**WORK INSTRUCTIONS:** Output the data below exactly, images excluded.

━━━ TASK INPUT

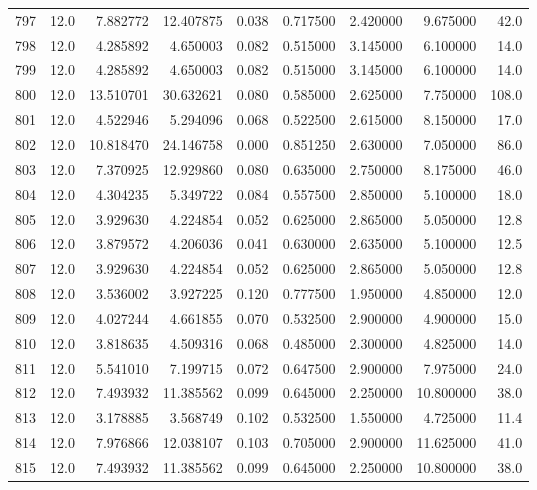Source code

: \begin{tabular}{lrrrrrrrr}
797  &   12.0 &   7.882772 &  12.407875 &  0.038 &  0.717500 &  2.420000 &   9.675000 &   42.0 \\
798  &   12.0 &   4.285892 &   4.650003 &  0.082 &  0.515000 &  3.145000 &   6.100000 &   14.0 \\
799  &   12.0 &   4.285892 &   4.650003 &  0.082 &  0.515000 &  3.145000 &   6.100000 &   14.0 \\
800  &   12.0 &  13.510701 &  30.632621 &  0.080 &  0.585000 &  2.625000 &   7.750000 &  108.0 \\
801  &   12.0 &   4.522946 &   5.294096 &  0.068 &  0.522500 &  2.615000 &   8.150000 &   17.0 \\
802  &   12.0 &  10.818470 &  24.146758 &  0.000 &  0.851250 &  2.630000 &   7.050000 &   86.0 \\
803  &   12.0 &   7.370925 &  12.929860 &  0.080 &  0.635000 &  2.750000 &   8.175000 &   46.0 \\
804  &   12.0 &   4.304235 &   5.349722 &  0.084 &  0.557500 &  2.850000 &   5.100000 &   18.0 \\
805  &   12.0 &   3.929630 &   4.224854 &  0.052 &  0.625000 &  2.865000 &   5.050000 &   12.8 \\
806  &   12.0 &   3.879572 &   4.206036 &  0.041 &  0.630000 &  2.635000 &   5.100000 &   12.5 \\
807  &   12.0 &   3.929630 &   4.224854 &  0.052 &  0.625000 &  2.865000 &   5.050000 &   12.8 \\
808  &   12.0 &   3.536002 &   3.927225 &  0.120 &  0.777500 &  1.950000 &   4.850000 &   12.0 \\
809  &   12.0 &   4.027244 &   4.661855 &  0.070 &  0.532500 &  2.900000 &   4.900000 &   15.0 \\
810  &   12.0 &   3.818635 &   4.509316 &  0.068 &  0.485000 &  2.300000 &   4.825000 &   14.0 \\
811  &   12.0 &   5.541010 &   7.199715 &  0.072 &  0.647500 &  2.900000 &   7.975000 &   24.0 \\
812  &   12.0 &   7.493932 &  11.385562 &  0.099 &  0.645000 &  2.250000 &  10.800000 &   38.0 \\
813  &   12.0 &   3.178885 &   3.568749 &  0.102 &  0.532500 &  1.550000 &   4.725000 &   11.4 \\
814  &   12.0 &   7.976866 &  12.038107 &  0.103 &  0.705000 &  2.900000 &  11.625000 &   41.0 \\
815  &   12.0 &   7.493932 &  11.385562 &  0.099 &  0.645000 &  2.250000 &  10.800000 &   38.0 \\

\end{tabular}
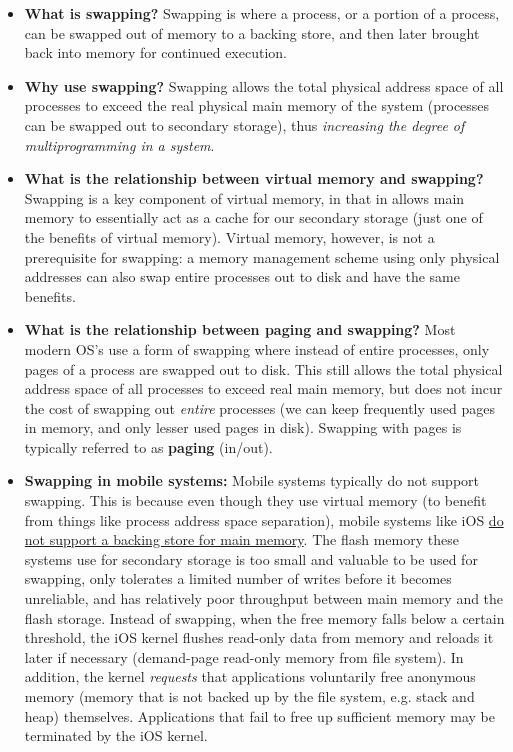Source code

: \documentclass[12pt]{article}
\begin{document}
\begin{itemize}
    \item \textbf{What is swapping?} Swapping is where a process, or a portion of a process, can be swapped out of memory to a backing store, and then later brought back into memory for continued execution.
    \item \textbf{Why use swapping?} Swapping allows the total physical address space of all processes to exceed the real physical main memory of the system (processes can be swapped out to secondary storage), thus \textit{increasing the degree of multiprogramming in a system}.
    \item \textbf{What is the relationship between virtual memory and swapping?} Swapping is a key component of virtual memory, in that in allows main memory to essentially act as a cache for our secondary storage (just one of the benefits of virtual memory). Virtual memory, however, is not a prerequisite for swapping: a memory management scheme using only physical addresses can also swap entire processes out to disk and have the same benefits.
    \item \textbf{What is the relationship between paging and swapping?} Most modern OS's use a form of swapping where instead of entire processes, only pages of a process are swapped out to disk. This still allows the total physical address space of all processes to exceed real main memory, but does not incur the cost of swapping out \textit{entire} processes (we can keep frequently used pages in memory, and only lesser used pages in disk). Swapping with pages is typically referred to as \textbf{paging} (in/out).
    \item \textbf{Swapping in mobile systems:} Mobile systems typically do not support swapping. This is because even though they use virtual memory (to benefit from things like process address space separation), mobile systems like iOS \href{https://developer.apple.com/library/archive/documentation/Performance/Conceptual/ManagingMemory/Articles/AboutMemory.html}{do not support a backing store for main memory}. The flash memory these systems use for secondary storage is too small and valuable to be used for swapping, only tolerates a limited number of writes before it becomes unreliable, and has relatively poor throughput between main memory and the flash storage. Instead of swapping, when the free memory falls below a certain threshold, the iOS kernel flushes read-only data from memory and reloads it later if necessary (demand-page read-only memory from file system). In addition, the kernel \textit{requests} that applications voluntarily free anonymous memory (memory that is not backed up by the file system, e.g. stack and heap) themselves. Applications that fail to free up sufficient memory may be terminated by the iOS kernel.

\end{itemize}
\end{document}

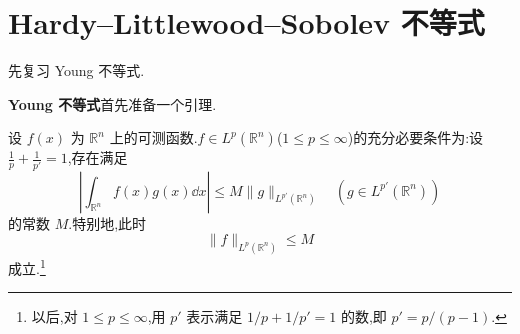 \section{Hardy--Littlewood--Sobolev 不等式}\label{sec:4.2}


先复习 Young 不等式.

\noindent\textbf{Young 不等式}\quad 首先准备一个引理.

\begin{lemma}\label{lem:4.2.1}
设 $f(x)$ 为 $\mathbb{R}^{n}$ 上的可测函数.$f \in L^{p}(\mathbb{R}^{n})$($1 \leq p \leq \infty$)的充分必要条件为:设 $\frac{1}{p} + \frac{1}{p'} = 1$,存在满足
\begin{equation*}
\left|\int_{\mathbb{R}^{n}}f(x)g(x)\dd x\right| \leq M\|g\|_{L^{p'}(\mathbb{R}^{n})} \quad (g \in L^{p'}(\mathbb{R}^{n}))
\end{equation*}
的常数 $M$.特别地,此时
\begin{equation*}
\|f\|_{L^{p}(\mathbb{R}^{n})} \leq M
\end{equation*}
成立.\footnote{以后,对 $1 \leq p \leq \infty$,用 $p'$ 表示满足 $1/p + 1/p' = 1$ 的数,即 $p' = p/(p-1)$.}
\end{lemma}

━━━━━━

**TASK OUTPUT:**
Source code

: \begin{tabular}{lrrrrrrrr}
797  &   12.0 &   7.882772 &  12.407875 &  0.038 &  0.717500 &  2.420000 &   9.675000 &   42.0 \\
798  &   12.0 &   4.285892 &   4.650003 &  0.082 &  0.515000 &  3.145000 &   6.100000 &   14.0 \\
799  &   12.0 &   4.285892 &   4.650003 &  0.082 &  0.515000 &  3.145000 &   6.100000 &   14.0 \\
800  &   12.0 &  13.510701 &  30.632621 &  0.080 &  0.585000 &  2.625000 &   7.750000 &  108.0 \\
801  &   12.0 &   4.522946 &   5.294096 &  0.068 &  0.522500 &  2.615000 &   8.150000 &   17.0 \\
802  &   12.0 &  10.818470 &  24.146758 &  0.000 &  0.851250 &  2.630000 &   7.050000 &   86.0 \\
803  &   12.0 &   7.370925 &  12.929860 &  0.080 &  0.635000 &  2.750000 &   8.175000 &   46.0 \\
804  &   12.0 &   4.304235 &   5.349722 &  0.084 &  0.557500 &  2.850000 &   5.100000 &   18.0 \\
805  &   12.0 &   3.929630 &   4.224854 &  0.052 &  0.625000 &  2.865000 &   5.050000 &   12.8 \\
806  &   12.0 &   3.879572 &   4.206036 &  0.041 &  0.630000 &  2.635000 &   5.100000 &   12.5 \\
807  &   12.0 &   3.929630 &   4.224854 &  0.052 &  0.625000 &  2.865000 &   5.050000 &   12.8 \\
808  &   12.0 &   3.536002 &   3.927225 &  0.120 &  0.777500 &  1.950000 &   4.850000 &   12.0 \\
809  &   12.0 &   4.027244 &   4.661855 &  0.070 &  0.532500 &  2.900000 &   4.900000 &   15.0 \\
810  &   12.0 &   3.818635 &   4.509316 &  0.068 &  0.485000 &  2.300000 &   4.825000 &   14.0 \\
811  &   12.0 &   5.541010 &   7.199715 &  0.072 &  0.647500 &  2.900000 &   7.975000 &   24.0 \\
812  &   12.0 &   7.493932 &  11.385562 &  0.099 &  0.645000 &  2.250000 &  10.800000 &   38.0 \\
813  &   12.0 &   3.178885 &   3.568749 &  0.102 &  0.532500 &  1.550000 &   4.725000 &   11.4 \\
814  &   12.0 &   7.976866 &  12.038107 &  0.103 &  0.705000 &  2.900000 &  11.625000 &   41.0 \\
815  &   12.0 &   7.493932 &  11.385562 &  0.099 &  0.645000 &  2.250000 &  10.800000 &   38.0 \\

\end{tabular}
Source code

: \documentclass[12pt]{article}
\begin{document}
\begin{itemize}
    \item \textbf{What is swapping?} Swapping is where a process, or a portion of a process, can be swapped out of memory to a backing store, and then later brought back into memory for continued execution.
    \item \textbf{Why use swapping?} Swapping allows the total physical address space of all processes to exceed the real physical main memory of the system (processes can be swapped out to secondary storage), thus \textit{increasing the degree of multiprogramming in a system}.
    \item \textbf{What is the relationship between virtual memory and swapping?} Swapping is a key component of virtual memory, in that in allows main memory to essentially act as a cache for our secondary storage (just one of the benefits of virtual memory). Virtual memory, however, is not a prerequisite for swapping: a memory management scheme using only physical addresses can also swap entire processes out to disk and have the same benefits.
    \item \textbf{What is the relationship between paging and swapping?} Most modern OS's use a form of swapping where instead of entire processes, only pages of a process are swapped out to disk. This still allows the total physical address space of all processes to exceed real main memory, but does not incur the cost of swapping out \textit{entire} processes (we can keep frequently used pages in memory, and only lesser used pages in disk). Swapping with pages is typically referred to as \textbf{paging} (in/out).
    \item \textbf{Swapping in mobile systems:} Mobile systems typically do not support swapping. This is because even though they use virtual memory (to benefit from things like process address space separation), mobile systems like iOS \href{https://developer.apple.com/library/archive/documentation/Performance/Conceptual/ManagingMemory/Articles/AboutMemory.html}{do not support a backing store for main memory}. The flash memory these systems use for secondary storage is too small and valuable to be used for swapping, only tolerates a limited number of writes before it becomes unreliable, and has relatively poor throughput between main memory and the flash storage. Instead of swapping, when the free memory falls below a certain threshold, the iOS kernel flushes read-only data from memory and reloads it later if necessary (demand-page read-only memory from file system). In addition, the kernel \textit{requests} that applications voluntarily free anonymous memory (memory that is not backed up by the file system, e.g. stack and heap) themselves. Applications that fail to free up sufficient memory may be terminated by the iOS kernel.

\end{itemize}
\end{document}

 \section{Hardy--Littlewood--Sobolev 不等式}\label{sec:4.2}


先复习 Young 不等式.

\noindent\textbf{Young 不等式}\quad 首先准备一个引理.

\begin{lemma}\label{lem:4.2.1}
设 $f(x)$ 为 $\mathbb{R}^{n}$ 上的可测函数.$f \in L^{p}(\mathbb{R}^{n})$($1 \leq p \leq \infty$)的充分必要条件为:设 $\frac{1}{p} + \frac{1}{p'} = 1$,存在满足
\begin{equation*}
\left|\int_{\mathbb{R}^{n}}f(x)g(x)\dd x\right| \leq M\|g\|_{L^{p'}(\mathbb{R}^{n})} \quad (g \in L^{p'}(\mathbb{R}^{n}))
\end{equation*}
的常数 $M$.特别地,此时
\begin{equation*}
\|f\|_{L^{p}(\mathbb{R}^{n})} \leq M
\end{equation*}
成立.\footnote{以后,对 $1 \leq p \leq \infty$,用 $p'$ 表示满足 $1/p + 1/p' = 1$ 的数,即 $p' = p/(p-1)$.}
\end{lemma}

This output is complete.